All necessary files for debug have been collected and saved at
0/RP0/CPU0 : harddisk:/cisco_support/PAM-asr9k-crash-xr_0_RP0_CPU0-ipv4_rib-2016Aug16-210405.tgz
Please copy tgz file out of the router and send to Cisco support. This tgz file will be removed after 14 days.)
Traceback
Monitoring
The PAM monitors
tracebacks for all nodes, in real time. This is a sample syslog generated when
the PAM detects a traceback:
RP/0/RP0/CPU0:Aug 16 21:42:42.320 : logger[66139]: %OS-SYSLOG-4-LOG_WARNING : PAM detected traceback for ipv4_rib on 0_RP0_CPU0.

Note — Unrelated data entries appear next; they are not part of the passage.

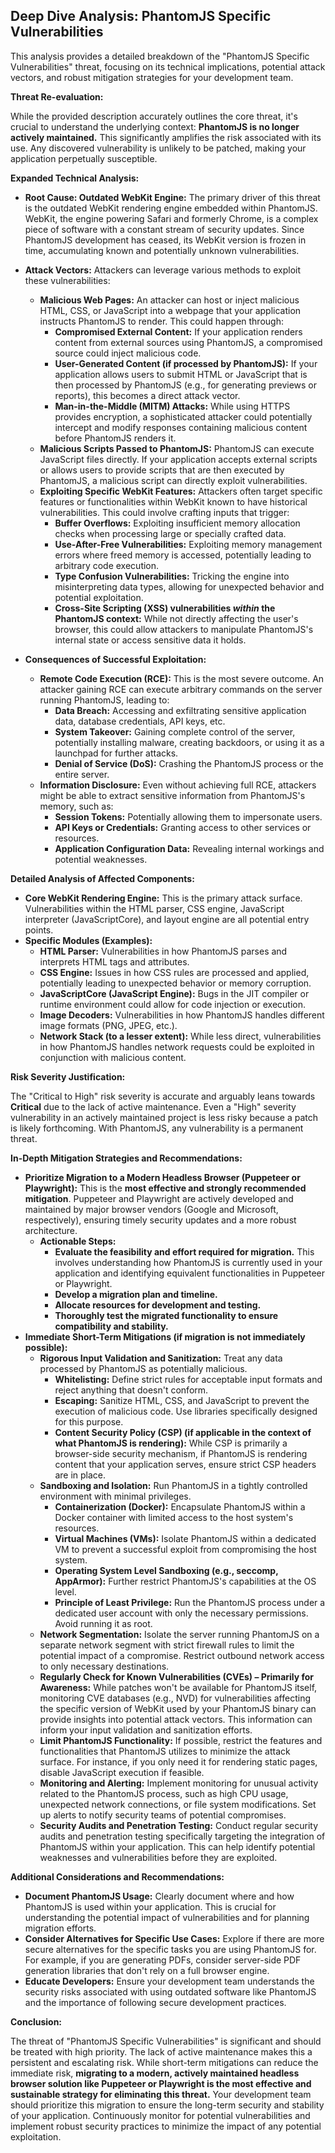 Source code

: ## Deep Dive Analysis: PhantomJS Specific Vulnerabilities

This analysis provides a detailed breakdown of the "PhantomJS Specific Vulnerabilities" threat, focusing on its technical implications, potential attack vectors, and robust mitigation strategies for your development team.

**Threat Re-evaluation:**

While the provided description accurately outlines the core threat, it's crucial to understand the underlying context: **PhantomJS is no longer actively maintained.** This significantly amplifies the risk associated with its use. Any discovered vulnerability is unlikely to be patched, making your application perpetually susceptible.

**Expanded Technical Analysis:**

* **Root Cause: Outdated WebKit Engine:** The primary driver of this threat is the outdated WebKit rendering engine embedded within PhantomJS. WebKit, the engine powering Safari and formerly Chrome, is a complex piece of software with a constant stream of security updates. Since PhantomJS development has ceased, its WebKit version is frozen in time, accumulating known and potentially unknown vulnerabilities.

* **Attack Vectors:** Attackers can leverage various methods to exploit these vulnerabilities:
    * **Malicious Web Pages:**  An attacker can host or inject malicious HTML, CSS, or JavaScript into a webpage that your application instructs PhantomJS to render. This could happen through:
        * **Compromised External Content:** If your application renders content from external sources using PhantomJS, a compromised source could inject malicious code.
        * **User-Generated Content (if processed by PhantomJS):** If your application allows users to submit HTML or JavaScript that is then processed by PhantomJS (e.g., for generating previews or reports), this becomes a direct attack vector.
        * **Man-in-the-Middle (MITM) Attacks:**  While using HTTPS provides encryption, a sophisticated attacker could potentially intercept and modify responses containing malicious content before PhantomJS renders it.
    * **Malicious Scripts Passed to PhantomJS:**  PhantomJS can execute JavaScript files directly. If your application accepts external scripts or allows users to provide scripts that are then executed by PhantomJS, a malicious script can directly exploit vulnerabilities.
    * **Exploiting Specific WebKit Features:**  Attackers often target specific features or functionalities within WebKit known to have historical vulnerabilities. This could involve crafting inputs that trigger:
        * **Buffer Overflows:**  Exploiting insufficient memory allocation checks when processing large or specially crafted data.
        * **Use-After-Free Vulnerabilities:**  Exploiting memory management errors where freed memory is accessed, potentially leading to arbitrary code execution.
        * **Type Confusion Vulnerabilities:**  Tricking the engine into misinterpreting data types, allowing for unexpected behavior and potential exploitation.
        * **Cross-Site Scripting (XSS) vulnerabilities *within* the PhantomJS context:** While not directly affecting the user's browser, this could allow attackers to manipulate PhantomJS's internal state or access sensitive data it holds.

* **Consequences of Successful Exploitation:**
    * **Remote Code Execution (RCE):** This is the most severe outcome. An attacker gaining RCE can execute arbitrary commands on the server running PhantomJS, leading to:
        * **Data Breach:** Accessing and exfiltrating sensitive application data, database credentials, API keys, etc.
        * **System Takeover:**  Gaining complete control of the server, potentially installing malware, creating backdoors, or using it as a launchpad for further attacks.
        * **Denial of Service (DoS):** Crashing the PhantomJS process or the entire server.
    * **Information Disclosure:** Even without achieving full RCE, attackers might be able to extract sensitive information from PhantomJS's memory, such as:
        * **Session Tokens:** Potentially allowing them to impersonate users.
        * **API Keys or Credentials:** Granting access to other services or resources.
        * **Application Configuration Data:** Revealing internal workings and potential weaknesses.

**Detailed Analysis of Affected Components:**

* **Core WebKit Rendering Engine:** This is the primary attack surface. Vulnerabilities within the HTML parser, CSS engine, JavaScript interpreter (JavaScriptCore), and layout engine are all potential entry points.
* **Specific Modules (Examples):**
    * **HTML Parser:** Vulnerabilities in how PhantomJS parses and interprets HTML tags and attributes.
    * **CSS Engine:** Issues in how CSS rules are processed and applied, potentially leading to unexpected behavior or memory corruption.
    * **JavaScriptCore (JavaScript Engine):** Bugs in the JIT compiler or runtime environment could allow for code injection or execution.
    * **Image Decoders:** Vulnerabilities in how PhantomJS handles different image formats (PNG, JPEG, etc.).
    * **Network Stack (to a lesser extent):** While less direct, vulnerabilities in how PhantomJS handles network requests could be exploited in conjunction with malicious content.

**Risk Severity Justification:**

The "Critical to High" risk severity is accurate and arguably leans towards **Critical** due to the lack of active maintenance. Even a "High" severity vulnerability in an actively maintained project is less risky because a patch is likely forthcoming. With PhantomJS, any vulnerability is a permanent threat.

**In-Depth Mitigation Strategies and Recommendations:**

* **Prioritize Migration to a Modern Headless Browser (Puppeteer or Playwright):** This is the **most effective and strongly recommended mitigation**. Puppeteer and Playwright are actively developed and maintained by major browser vendors (Google and Microsoft, respectively), ensuring timely security updates and a more robust architecture.
    * **Actionable Steps:**
        * **Evaluate the feasibility and effort required for migration.** This involves understanding how PhantomJS is currently used in your application and identifying equivalent functionalities in Puppeteer or Playwright.
        * **Develop a migration plan and timeline.**
        * **Allocate resources for development and testing.**
        * **Thoroughly test the migrated functionality to ensure compatibility and stability.**
* **Immediate Short-Term Mitigations (if migration is not immediately possible):**
    * **Rigorous Input Validation and Sanitization:**  Treat any data processed by PhantomJS as potentially malicious.
        * **Whitelisting:**  Define strict rules for acceptable input formats and reject anything that doesn't conform.
        * **Escaping:**  Sanitize HTML, CSS, and JavaScript to prevent the execution of malicious code. Use libraries specifically designed for this purpose.
        * **Content Security Policy (CSP) (if applicable in the context of what PhantomJS is rendering):** While CSP is primarily a browser-side security mechanism, if PhantomJS is rendering content that your application serves, ensure strict CSP headers are in place.
    * **Sandboxing and Isolation:** Run PhantomJS in a tightly controlled environment with minimal privileges.
        * **Containerization (Docker):**  Encapsulate PhantomJS within a Docker container with limited access to the host system's resources.
        * **Virtual Machines (VMs):**  Isolate PhantomJS within a dedicated VM to prevent a successful exploit from compromising the host system.
        * **Operating System Level Sandboxing (e.g., seccomp, AppArmor):**  Further restrict PhantomJS's capabilities at the OS level.
        * **Principle of Least Privilege:** Run the PhantomJS process under a dedicated user account with only the necessary permissions. Avoid running it as root.
    * **Network Segmentation:** Isolate the server running PhantomJS on a separate network segment with strict firewall rules to limit the potential impact of a compromise. Restrict outbound network access to only necessary destinations.
    * **Regularly Check for Known Vulnerabilities (CVEs) – Primarily for Awareness:** While patches won't be available for PhantomJS itself, monitoring CVE databases (e.g., NVD) for vulnerabilities affecting the specific version of WebKit used by your PhantomJS binary can provide insights into potential attack vectors. This information can inform your input validation and sanitization efforts.
    * **Limit PhantomJS Functionality:**  If possible, restrict the features and functionalities that PhantomJS utilizes to minimize the attack surface. For instance, if you only need it for rendering static pages, disable JavaScript execution if feasible.
    * **Monitoring and Alerting:** Implement monitoring for unusual activity related to the PhantomJS process, such as high CPU usage, unexpected network connections, or file system modifications. Set up alerts to notify security teams of potential compromises.
    * **Security Audits and Penetration Testing:** Conduct regular security audits and penetration testing specifically targeting the integration of PhantomJS within your application. This can help identify potential weaknesses and vulnerabilities before they are exploited.

**Additional Considerations and Recommendations:**

* **Document PhantomJS Usage:** Clearly document where and how PhantomJS is used within your application. This is crucial for understanding the potential impact of vulnerabilities and for planning migration efforts.
* **Consider Alternatives for Specific Use Cases:** Explore if there are more secure alternatives for the specific tasks you are using PhantomJS for. For example, if you are generating PDFs, consider server-side PDF generation libraries that don't rely on a full browser engine.
* **Educate Developers:** Ensure your development team understands the security risks associated with using outdated software like PhantomJS and the importance of following secure development practices.

**Conclusion:**

The threat of "PhantomJS Specific Vulnerabilities" is significant and should be treated with high priority. The lack of active maintenance makes this a persistent and escalating risk. While short-term mitigations can reduce the immediate risk, **migrating to a modern, actively maintained headless browser solution like Puppeteer or Playwright is the most effective and sustainable strategy for eliminating this threat.** Your development team should prioritize this migration to ensure the long-term security and stability of your application. Continuously monitor for potential vulnerabilities and implement robust security practices to minimize the impact of any potential exploitation.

All necessary files for debug have been collected and saved at
0/RP0/CPU0 : harddisk:/cisco_support/PAM-asr9k-traceback-xr_0_RP0_CPU0-ipv4_rib-2016Aug16-214242.tgz
Please copy tgz file out of the router and send to Cisco support. This tgz file will be removed after 14 days.)
Memory Usage
Monitoring
The PAM monitors
the process memory usage for all nodes. The PAM detects potential memory leaks
by monitoring the memory usage trend and by applying a proprietary algorithm to
the collected data. By default, it collects top output on all nodes
periodically at an interval of 30 minutes.
This is a sample
syslog generated when the PAM detects a potential memory leak:
RP/0/RP0/CPU0:Aug 17 05:13:32.684 : logger[67772]: %OS-SYSLOG-4-LOG_WARNING : PAM detected significant memory increase
(from 13.00MB at 2016/Aug/16/20:42:41 to 28.00MB at 2016/Aug/17/04:12:55) for pam_memory_leaker on 0_RP0_CPU0.

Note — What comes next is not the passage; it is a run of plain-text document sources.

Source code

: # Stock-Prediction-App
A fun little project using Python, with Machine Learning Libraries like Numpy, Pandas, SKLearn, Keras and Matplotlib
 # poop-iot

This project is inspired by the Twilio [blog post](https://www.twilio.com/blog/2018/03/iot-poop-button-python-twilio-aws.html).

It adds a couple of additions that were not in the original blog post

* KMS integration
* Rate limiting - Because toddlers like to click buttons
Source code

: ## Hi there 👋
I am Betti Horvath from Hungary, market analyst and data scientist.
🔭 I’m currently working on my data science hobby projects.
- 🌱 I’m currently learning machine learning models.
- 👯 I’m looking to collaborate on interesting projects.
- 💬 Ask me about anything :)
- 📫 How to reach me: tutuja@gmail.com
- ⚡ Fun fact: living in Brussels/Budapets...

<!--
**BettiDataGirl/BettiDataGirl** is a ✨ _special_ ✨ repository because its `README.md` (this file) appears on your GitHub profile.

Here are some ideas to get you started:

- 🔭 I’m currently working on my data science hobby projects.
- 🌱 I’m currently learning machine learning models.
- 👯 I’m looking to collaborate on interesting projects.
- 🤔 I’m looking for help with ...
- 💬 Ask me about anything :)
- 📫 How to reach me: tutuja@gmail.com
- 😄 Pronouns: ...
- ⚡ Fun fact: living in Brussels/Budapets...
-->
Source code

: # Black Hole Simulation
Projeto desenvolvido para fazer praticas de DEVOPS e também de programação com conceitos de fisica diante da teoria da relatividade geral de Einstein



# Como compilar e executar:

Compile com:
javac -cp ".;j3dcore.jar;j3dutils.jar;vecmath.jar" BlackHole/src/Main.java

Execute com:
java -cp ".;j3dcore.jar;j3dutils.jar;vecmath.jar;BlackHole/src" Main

All necessary files for debug have been collected and saved at
0/RP0/CPU0 : harddisk:/cisco_support/PAM-asr9k-memory_leak-xr_0_RP0_CPU0-pam_memory_leaker-2016Aug17-051332.tgz
(Please copy tgz file out of the router and send to Cisco support. This tgz file will be removed after 14 days.)
CPU
Monitoring
The PAM monitors
CPU usage on all nodes periodically at an interval of 30 minutes. The PAM
reports a CPU hog in either of these scenarios:
-
When a process
constantly consumes high CPU (that is, more than the threshold of 90
percentage)
-
When high CPU
usage lasts for more than 60 minutes
This is a sample
syslog generated when the PAM detects a CPU hog:
RP/0/RP0/CPU0:Aug 16 00:56:00.819 : logger[68245]: %OS-SYSLOG-4-LOG_WARNING : PAM detected CPU hog for cpu_hogger on 0_RP0_CPU0.

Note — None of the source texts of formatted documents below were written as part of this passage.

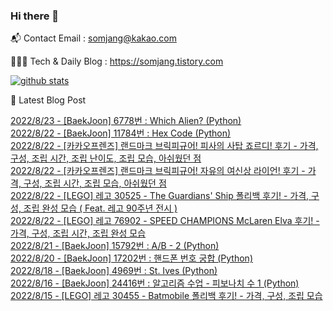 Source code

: ### Hi there 👋

📬  Contact Email : somjang@kakao.com

👨🏻‍💻  Tech & Daily Blog : https://somjang.tistory.com

[![github stats](https://github-readme-stats.vercel.app/api?username=SOMJANG&show_icons=true&hide_border=False)](https://somjang.tistory.com)

🤩 Latest Blog Post

[2022/8/23 - [BaekJoon] 6778번 : Which Alien? (Python)](https://somjang.tistory.com/entry/BaekJoon-6778%EB%B2%88-Which-Alien-Python) <br>
[2022/8/22 - [BaekJoon] 11784번 : Hex Code (Python)](https://somjang.tistory.com/entry/BaekJoon-11784%EB%B2%88-Hex-Code-Python) <br>
[2022/8/22 - [카카오프렌즈] 랜드마크 브릭피규어! 피사의 사탑 죠르디! 후기 - 가격, 구성, 조립 시간, 조립 난이도, 조립 모습, 아쉬웠던 점](https://somjang.tistory.com/entry/%EC%B9%B4%EC%B9%B4%EC%98%A4%ED%94%84%EB%A0%8C%EC%A6%88-%EB%9E%9C%EB%93%9C%EB%A7%88%ED%81%AC-%EB%B8%8C%EB%A6%AD%ED%94%BC%EA%B7%9C%EC%96%B4-%ED%94%BC%EC%82%AC%EC%9D%98-%EC%82%AC%ED%83%91-%EC%A3%A0%EB%A5%B4%EB%94%94-%ED%9B%84%EA%B8%B0-%EA%B0%80%EA%B2%A9-%EA%B5%AC%EC%84%B1-%EC%A1%B0%EB%A6%BD-%EC%8B%9C%EA%B0%84-%EC%A1%B0%EB%A6%BD-%EB%82%9C%EC%9D%B4%EB%8F%84-%EC%A1%B0%EB%A6%BD-%EB%AA%A8%EC%8A%B5-%EC%95%84%EC%89%AC%EC%9B%A0%EB%8D%98-%EC%A0%90) <br>
[2022/8/22 - [카카오프렌즈] 랜드마크 브릭피규어! 자유의 여신상 라이언! 후기 - 가격, 구성, 조립 시간, 조립 모습, 아쉬웠던 점](https://somjang.tistory.com/entry/%EC%B9%B4%EC%B9%B4%EC%98%A4%ED%94%84%EB%A0%8C%EC%A6%88-%EB%9E%9C%EB%93%9C%EB%A7%88%ED%81%AC-%EB%B8%8C%EB%A6%AD%ED%94%BC%EA%B7%9C%EC%96%B4-%EC%9E%90%EC%9C%A0%EC%9D%98-%EC%97%AC%EC%8B%A0%EC%83%81-%EB%9D%BC%EC%9D%B4%EC%96%B8-%ED%9B%84%EA%B8%B0-%EA%B0%80%EA%B2%A9-%EA%B5%AC%EC%84%B1-%EC%A1%B0%EB%A6%BD-%EC%8B%9C%EA%B0%84-%EC%A1%B0%EB%A6%BD-%EB%AA%A8%EC%8A%B5-%EC%95%84%EC%89%AC%EC%9B%A0%EB%8D%98-%EC%A0%90) <br>
[2022/8/22 - [LEGO] 레고 30525 - The Guardians' Ship 폴리백 후기! - 가격, 구성, 조립 완성 모습 ( Feat. 레고 90주년 전시 )](https://somjang.tistory.com/entry/LEGO-%EB%A0%88%EA%B3%A0-30525-The-Guardians-Ship-%ED%8F%B4%EB%A6%AC%EB%B0%B1-%ED%9B%84%EA%B8%B0-%EA%B0%80%EA%B2%A9-%EA%B5%AC%EC%84%B1-%EC%A1%B0%EB%A6%BD-%EC%99%84%EC%84%B1-%EB%AA%A8%EC%8A%B5-Feat-%EB%A0%88%EA%B3%A0-90%EC%A3%BC%EB%85%84-%EC%A0%84%EC%8B%9C) <br>
[2022/8/22 - [LEGO] 레고 76902 - SPEED CHAMPIONS McLaren Elva 후기! - 가격, 구성, 조립 시간, 조립 완성 모습](https://somjang.tistory.com/entry/LEGO-%EB%A0%88%EA%B3%A0-76902-SPEED-CHAMPIONS-McLaren-Elva-%ED%9B%84%EA%B8%B0-%EA%B0%80%EA%B2%A9-%EA%B5%AC%EC%84%B1-%EC%A1%B0%EB%A6%BD-%EC%8B%9C%EA%B0%84-%EC%A1%B0%EB%A6%BD-%EC%99%84%EC%84%B1-%EB%AA%A8%EC%8A%B5) <br>
[2022/8/21 - [BaekJoon] 15792번 : A/B - 2 (Python)](https://somjang.tistory.com/entry/BaekJoon-15792%EB%B2%88-AB-2-Python) <br>
[2022/8/20 - [BaekJoon] 17202번 : 핸드폰 번호 궁합 (Python)](https://somjang.tistory.com/entry/baekjoon-17202-%ED%95%B8%EB%93%9C%ED%8F%B0-%EB%B2%88%ED%98%B8-%EA%B6%81%ED%95%A9-python) <br>
[2022/8/18 - [BaekJoon] 4969번 : St. Ives (Python)](https://somjang.tistory.com/entry/BaekJoon-4969%EB%B2%88-St-Ives-Python) <br>
[2022/8/16 - [BaekJoon] 24416번 : 알고리즘 수업 - 피보나치 수 1 (Python)](https://somjang.tistory.com/entry/BaekJoon-24416%EB%B2%88-%EC%95%8C%EA%B3%A0%EB%A6%AC%EC%A6%98-%EC%88%98%EC%97%85-%ED%94%BC%EB%B3%B4%EB%82%98%EC%B9%98-%EC%88%98-1-Python) <br>
[2022/8/15 - [LEGO] 레고 30455 - Batmobile 폴리백 후기! - 가격, 구성, 조립 모습](https://somjang.tistory.com/entry/LEGO-%EB%A0%88%EA%B3%A0-30455-Batmobile-%ED%8F%B4%EB%A6%AC%EB%B0%B1-%ED%9B%84%EA%B8%B0-%EA%B0%80%EA%B2%A9-%EA%B5%AC%EC%84%B1-%EC%A1%B0%EB%A6%BD-%EB%AA%A8%EC%8A%B5) <br>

All necessary files for debug have been collected and saved at 0/RP0/CPU0 :
harddisk:/cisco_support/PAM-asr9k-cpu_hog-xr_0_RP0_CPU0-cpu_hogger-2016Aug16-005600.tgz
(Please copy tgz file out of the router and send to Cisco support. This tgz file will be removed after 14 days.)
RP/0/RP0/CPU0:Jun 21 15:33:54.517 : logger[69042]: %OS-SYSLOG-1-LOG_ALERT : PAM detected ifmgr is hogging CPU on 0_RP0_CPU0!
File System
Monitoring
The PAM monitors
disk usage on all nodes periodically at an interval of 30 minutes. This is a
sample syslog generated when the PAM detects that a file system is full:
RP/0/RP0/CPU0:Jun 20 13:59:04.986 : logger[66125]: %OS-SYSLOG-4-LOG_WARNING : PAM detected /misc/config is full on 0_1_CPU0
(please clean up to avoid any fault caused by this). All necessary files for debug have been collected and saved at
0/RP0/CPU0 : harddisk:/cisco_support/PAM-asr9k-disk_usage-xr_0_1_CPU0-2016Jun20-135904.tgz
(Please copy tgz file out of the router and send to Cisco support. This tgz file will be removed after 14 days.)